The boat has a draft of 6.40 ft with the standard keel.

The boat is fitted with a Japanese Yanmar 2GMF Yanmar 2GM20 diesel engine of 18 hp for docking and maneuvering. The fuel tank holds 14 u.s.gal and the fresh water tank has a capacity of 14 u.s.gal.

The design has sleeping accommodation for six people, with a double "V"-berth in the bow cabin, two straight settee berths in the main cabin two quarter berths aft. The galley is located on the port side just forward of the companionway ladder. The galley is L-shaped and is equipped with a two-burner stove, an ice box and a sink. A navigation station is opposite the galley, on the starboard side. The head is located in the bow cabin under the "V"-berth. Cabin maximum headroom is 68 in.

For sailing downwind the design may be equipped with a symmetrical spinnaker of 844 sqft.
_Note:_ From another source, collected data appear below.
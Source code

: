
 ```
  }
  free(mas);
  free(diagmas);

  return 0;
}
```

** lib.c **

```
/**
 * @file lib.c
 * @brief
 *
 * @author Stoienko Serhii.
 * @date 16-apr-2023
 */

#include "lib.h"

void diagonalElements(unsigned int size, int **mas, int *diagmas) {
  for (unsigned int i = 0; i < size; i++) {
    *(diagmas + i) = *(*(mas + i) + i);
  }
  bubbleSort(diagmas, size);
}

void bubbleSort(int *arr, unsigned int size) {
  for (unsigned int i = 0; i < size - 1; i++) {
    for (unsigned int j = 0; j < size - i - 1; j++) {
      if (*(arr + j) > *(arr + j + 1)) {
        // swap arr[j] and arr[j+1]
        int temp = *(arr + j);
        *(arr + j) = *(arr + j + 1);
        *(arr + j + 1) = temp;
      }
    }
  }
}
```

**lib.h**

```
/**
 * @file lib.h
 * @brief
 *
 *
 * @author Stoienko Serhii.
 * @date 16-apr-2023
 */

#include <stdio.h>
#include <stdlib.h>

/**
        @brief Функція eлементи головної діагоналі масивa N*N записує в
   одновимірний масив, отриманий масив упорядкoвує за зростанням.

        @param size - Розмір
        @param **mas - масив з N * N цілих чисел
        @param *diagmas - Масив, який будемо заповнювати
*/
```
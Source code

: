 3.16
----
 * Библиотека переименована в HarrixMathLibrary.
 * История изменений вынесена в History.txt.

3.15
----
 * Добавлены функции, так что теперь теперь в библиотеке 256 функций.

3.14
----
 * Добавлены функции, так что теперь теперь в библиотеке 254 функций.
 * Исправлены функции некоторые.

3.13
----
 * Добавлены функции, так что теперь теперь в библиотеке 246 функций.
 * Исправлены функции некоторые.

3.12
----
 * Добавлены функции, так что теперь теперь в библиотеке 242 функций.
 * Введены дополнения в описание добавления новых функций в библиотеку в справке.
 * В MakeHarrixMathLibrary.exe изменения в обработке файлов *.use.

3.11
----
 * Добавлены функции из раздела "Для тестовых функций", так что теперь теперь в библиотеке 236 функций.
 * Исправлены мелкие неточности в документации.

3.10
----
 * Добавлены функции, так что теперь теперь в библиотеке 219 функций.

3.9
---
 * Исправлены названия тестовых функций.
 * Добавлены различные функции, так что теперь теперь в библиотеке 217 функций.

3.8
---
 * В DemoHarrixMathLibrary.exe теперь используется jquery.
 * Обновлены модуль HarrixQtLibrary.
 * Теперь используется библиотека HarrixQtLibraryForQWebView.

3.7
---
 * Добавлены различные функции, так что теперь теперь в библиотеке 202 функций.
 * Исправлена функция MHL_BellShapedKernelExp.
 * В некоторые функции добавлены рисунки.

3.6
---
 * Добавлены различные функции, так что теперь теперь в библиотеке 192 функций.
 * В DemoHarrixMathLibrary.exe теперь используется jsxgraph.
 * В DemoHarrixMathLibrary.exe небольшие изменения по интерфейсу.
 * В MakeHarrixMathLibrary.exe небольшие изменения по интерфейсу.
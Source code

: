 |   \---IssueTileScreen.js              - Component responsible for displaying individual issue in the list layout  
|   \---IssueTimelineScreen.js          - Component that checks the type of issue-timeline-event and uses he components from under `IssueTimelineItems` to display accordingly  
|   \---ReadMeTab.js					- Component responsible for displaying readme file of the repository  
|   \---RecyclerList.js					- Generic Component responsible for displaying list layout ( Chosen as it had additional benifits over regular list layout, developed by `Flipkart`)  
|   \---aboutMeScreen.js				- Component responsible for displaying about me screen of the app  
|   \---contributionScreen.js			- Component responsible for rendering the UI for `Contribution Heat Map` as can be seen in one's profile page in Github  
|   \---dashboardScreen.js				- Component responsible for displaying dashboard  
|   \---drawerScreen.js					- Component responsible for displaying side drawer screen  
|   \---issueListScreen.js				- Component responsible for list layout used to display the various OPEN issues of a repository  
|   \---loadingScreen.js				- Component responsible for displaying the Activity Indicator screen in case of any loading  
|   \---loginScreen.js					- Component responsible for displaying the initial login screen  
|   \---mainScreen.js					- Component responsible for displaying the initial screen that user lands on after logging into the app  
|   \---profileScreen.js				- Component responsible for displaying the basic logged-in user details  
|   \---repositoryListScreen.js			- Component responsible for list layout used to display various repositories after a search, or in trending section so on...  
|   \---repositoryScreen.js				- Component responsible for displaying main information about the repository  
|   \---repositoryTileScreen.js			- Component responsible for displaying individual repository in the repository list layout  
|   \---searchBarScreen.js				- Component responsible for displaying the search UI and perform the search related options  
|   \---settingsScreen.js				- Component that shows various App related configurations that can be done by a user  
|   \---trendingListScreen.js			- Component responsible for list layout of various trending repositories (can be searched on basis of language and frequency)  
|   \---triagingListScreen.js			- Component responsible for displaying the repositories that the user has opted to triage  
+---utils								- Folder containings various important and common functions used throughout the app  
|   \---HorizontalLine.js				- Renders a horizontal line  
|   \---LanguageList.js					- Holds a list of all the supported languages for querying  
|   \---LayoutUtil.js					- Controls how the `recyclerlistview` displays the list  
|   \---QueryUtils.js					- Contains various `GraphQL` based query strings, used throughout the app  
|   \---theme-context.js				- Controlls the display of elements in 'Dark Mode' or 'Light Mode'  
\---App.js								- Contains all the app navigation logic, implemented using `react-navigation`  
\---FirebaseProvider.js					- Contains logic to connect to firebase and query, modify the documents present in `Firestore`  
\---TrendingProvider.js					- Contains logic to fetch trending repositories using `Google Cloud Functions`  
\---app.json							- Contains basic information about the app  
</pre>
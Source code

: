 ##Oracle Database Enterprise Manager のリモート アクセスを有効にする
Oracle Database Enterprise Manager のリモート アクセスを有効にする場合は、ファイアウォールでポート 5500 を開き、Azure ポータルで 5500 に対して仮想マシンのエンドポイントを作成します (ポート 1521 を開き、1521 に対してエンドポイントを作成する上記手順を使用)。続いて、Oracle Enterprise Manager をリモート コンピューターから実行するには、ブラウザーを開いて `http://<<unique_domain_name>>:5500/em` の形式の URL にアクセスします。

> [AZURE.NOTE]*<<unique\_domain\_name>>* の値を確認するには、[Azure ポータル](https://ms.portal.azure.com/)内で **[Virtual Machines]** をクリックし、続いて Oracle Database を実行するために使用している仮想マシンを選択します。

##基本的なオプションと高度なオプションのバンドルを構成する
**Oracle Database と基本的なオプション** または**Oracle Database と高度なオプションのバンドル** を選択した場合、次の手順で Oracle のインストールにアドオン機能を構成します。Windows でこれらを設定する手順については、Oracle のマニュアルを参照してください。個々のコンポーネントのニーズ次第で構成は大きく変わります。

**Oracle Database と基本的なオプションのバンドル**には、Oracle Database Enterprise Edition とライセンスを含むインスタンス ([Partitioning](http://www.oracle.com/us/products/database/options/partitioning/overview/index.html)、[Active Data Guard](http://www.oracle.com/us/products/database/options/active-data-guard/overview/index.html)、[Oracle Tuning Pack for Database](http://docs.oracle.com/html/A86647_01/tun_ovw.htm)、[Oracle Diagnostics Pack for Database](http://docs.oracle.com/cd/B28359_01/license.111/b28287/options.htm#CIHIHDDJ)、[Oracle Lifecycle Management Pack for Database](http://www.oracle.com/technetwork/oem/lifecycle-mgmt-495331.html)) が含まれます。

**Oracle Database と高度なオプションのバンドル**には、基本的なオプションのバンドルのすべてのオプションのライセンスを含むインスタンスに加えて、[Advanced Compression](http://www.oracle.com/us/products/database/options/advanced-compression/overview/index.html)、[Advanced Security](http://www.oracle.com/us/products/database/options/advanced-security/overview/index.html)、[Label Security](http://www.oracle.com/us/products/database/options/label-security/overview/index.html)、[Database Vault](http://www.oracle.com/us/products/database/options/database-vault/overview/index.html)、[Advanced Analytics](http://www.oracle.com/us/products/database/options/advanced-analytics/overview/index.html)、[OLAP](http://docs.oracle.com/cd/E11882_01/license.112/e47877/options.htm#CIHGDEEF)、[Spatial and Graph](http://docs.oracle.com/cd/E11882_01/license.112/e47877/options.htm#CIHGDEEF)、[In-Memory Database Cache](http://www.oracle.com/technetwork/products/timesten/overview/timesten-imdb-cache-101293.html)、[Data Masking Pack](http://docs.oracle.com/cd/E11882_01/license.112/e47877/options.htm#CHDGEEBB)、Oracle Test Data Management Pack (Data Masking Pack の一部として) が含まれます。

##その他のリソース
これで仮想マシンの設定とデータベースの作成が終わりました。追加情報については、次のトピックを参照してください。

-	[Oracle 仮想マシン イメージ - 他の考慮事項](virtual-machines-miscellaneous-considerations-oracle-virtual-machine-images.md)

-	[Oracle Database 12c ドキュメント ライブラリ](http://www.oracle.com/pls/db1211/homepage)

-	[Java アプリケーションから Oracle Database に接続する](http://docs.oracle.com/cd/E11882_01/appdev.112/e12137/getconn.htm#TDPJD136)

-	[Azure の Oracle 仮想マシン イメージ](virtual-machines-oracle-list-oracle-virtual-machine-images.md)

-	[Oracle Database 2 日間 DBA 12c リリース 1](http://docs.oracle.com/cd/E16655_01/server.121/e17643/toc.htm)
The design has a hull speed of 7.30 kn and a PHRF handicap of 78 to 90.

==Operational history==
Introduced at the Paris Boat Show in 1990, the JOD 35 was selected to succeed the Selection 37 in the Tour de France à la voile in 1992, and was replaced by the Mumm 30 for 1999. It was also the boat used in the ACI Match Race Cup in Croatia.

During its time as the Tour de France à la voile boat, it was supported by that organization as a one-design class.